Learning milestones:

  1. You can implement length and append → You understand basic recursion and pattern matching.
  2. You can implement map and filter → You understand higher-order functions.
  3. You can implement foldl → You have grasped the most general and powerful pattern of list processing.

Project 2: Abstract Datatype for Expressions

  • File: LEARN_SML_DEEP_DIVE.md
  • Main Programming Language: Standard ML
  • Alternative Programming Languages: OCaml, Haskell
  • Coolness Level: Level 3: Genuinely Clever
  • Business Potential: 1. The “Resume Gold”
  • Difficulty: Level 2: Intermediate
  • Knowledge Area: Compilers / Data Structures
  • Software or Tool: SML/NJ
  • Main Book: “Programming in Standard ML” by Robert Harper

What you’ll build: A system to represent and evaluate simple arithmetic expressions. You’ll define a datatype for an expression tree and then write an eval function that recursively computes its integer value.

Why it teaches SML: This project demonstrates SML’s power in defining and manipulating complex, recursive data structures. It’s a foundational skill for any work in compilers, interpreters, or any domain that involves symbolic manipulation. Pattern matching makes the eval function incredibly clean and safe.

Core challenges you’ll face:

  • Defining a recursive datatype → maps to representing tree-like data such as Const of int | Add of expr * expr
  • Writing a recursive eval function → maps to using pattern matching to handle each case of the datatype
  • Handling potential errors → maps to using SML’s option type (e.g., for division by zero) instead of nulls
  • Extending the language → maps to adding new constructors like Mul or Div and seeing the compiler tell you which functions need updating

Key Concepts:

  • Algebraic Datatypes: “Programming in Standard ML”, Chapter 10 - Harper
  • Case Expressions: A key part of pattern matching for complex logic.
  • Option Type: SML’s safe way to represent a value that might be missing (SOME v | NONE).

Difficulty: Intermediate Time estimate: Weekend Prerequisites: Project 1.

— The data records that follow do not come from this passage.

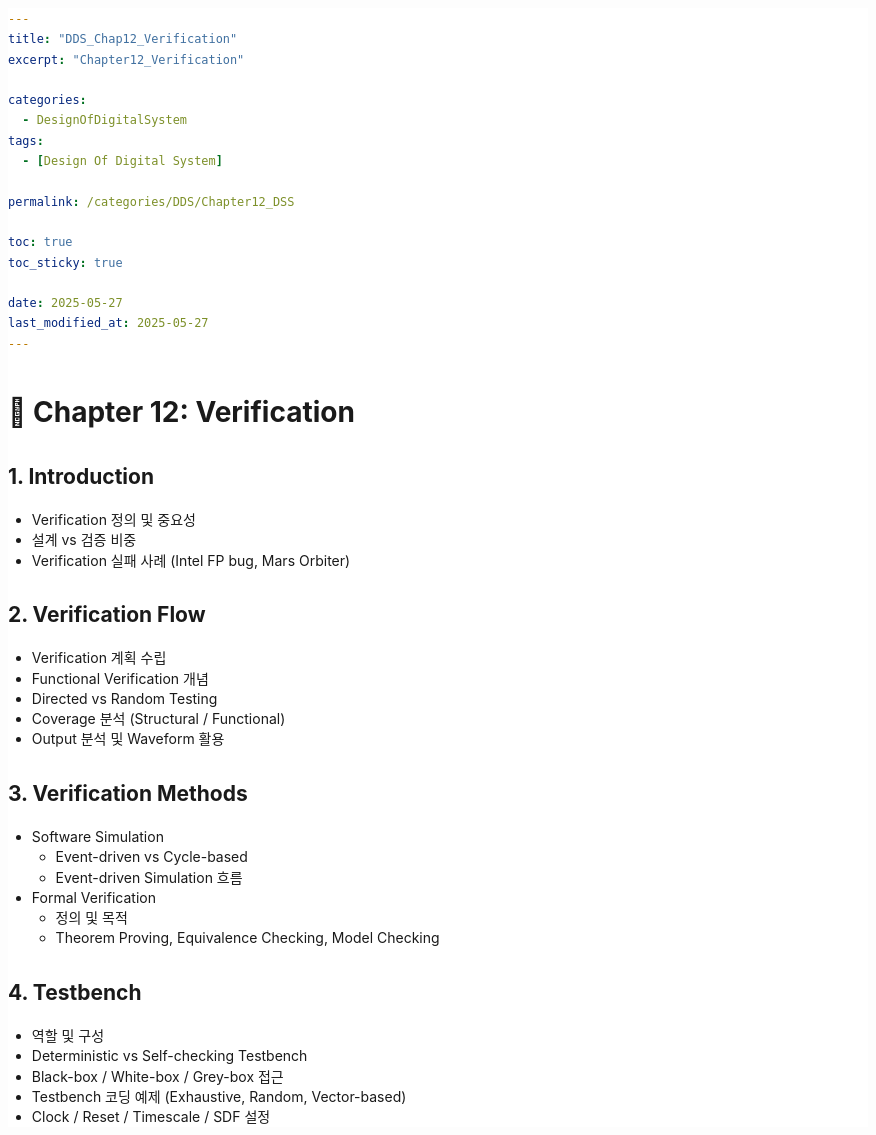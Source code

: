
 ```yaml
---
title: "DDS_Chap12_Verification"
excerpt: "Chapter12_Verification"

categories:
  - DesignOfDigitalSystem
tags:
  - [Design Of Digital System]

permalink: /categories/DDS/Chapter12_DSS

toc: true
toc_sticky: true

date: 2025-05-27
last_modified_at: 2025-05-27
---
```


# 📘 Chapter 12: Verification

## 1. Introduction
- Verification 정의 및 중요성
- 설계 vs 검증 비중
- Verification 실패 사례 (Intel FP bug, Mars Orbiter)

## 2. Verification Flow
- Verification 계획 수립
- Functional Verification 개념
- Directed vs Random Testing
- Coverage 분석 (Structural / Functional)
- Output 분석 및 Waveform 활용

## 3. Verification Methods
- Software Simulation
  - Event-driven vs Cycle-based
  - Event-driven Simulation 흐름
- Formal Verification
  - 정의 및 목적
  - Theorem Proving, Equivalence Checking, Model Checking

## 4. Testbench
- 역할 및 구성
- Deterministic vs Self-checking Testbench
- Black-box / White-box / Grey-box 접근
- Testbench 코딩 예제 (Exhaustive, Random, Vector-based)
- Clock / Reset / Timescale / SDF 설정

Real world outcome: You can define expressions as SML values and evaluate them. The compiler will help you ensure your eval function handles every possible kind of expression.

- use "eval.sml";
[opening eval.sml]
datatype expr = Const of int | Add of expr * expr | Mul of expr * expr
val eval = fn : expr -> int
val it = () : unit

- val my_expr = Add(Const 10, Mul(Const 2, Const 5));
val my_expr = Add (Const 10, Mul (Const 2, Const 5)) : expr

- eval my_expr;
val it = 20 : int

Implementation Hints:

  1. Start with your datatype definition: datatype expr = Const of int | Add of expr * expr | Neg of expr;
  2. The eval function will have a clause for each constructor:
    fun eval (Const i) = i
      | eval (Neg e) = ~ (eval e)
      | eval (Add (e1, e2)) = (eval e1) + (eval e2)
    
  3. For division, your eval function can’t return an int because division by zero has no integer result. This is a perfect use case for the option type. Change the function’s signature to fun eval : expr -> int option and handle the error case by returning NONE.
    fun eval (Div (e1, e2)) =
        case (eval e1, eval e2) of
             (SOME v1, SOME 0) => NONE (* Division by zero *)
           | (SOME v1, SOME v2) => SOME (v1 div v2)
           | _ => NONE
    

Learning milestones:

  1. You can define and evaluate simple expressions with Add and Const → You understand ADTs and recursive functions over them.
  2. You add Mul and Sub and the compiler tells you eval is non-exhaustive → You experience the safety benefits of pattern matching firsthand.
  3. You implement division using the option type for error handling → You have learned the standard, safe way to handle potential failure in SML.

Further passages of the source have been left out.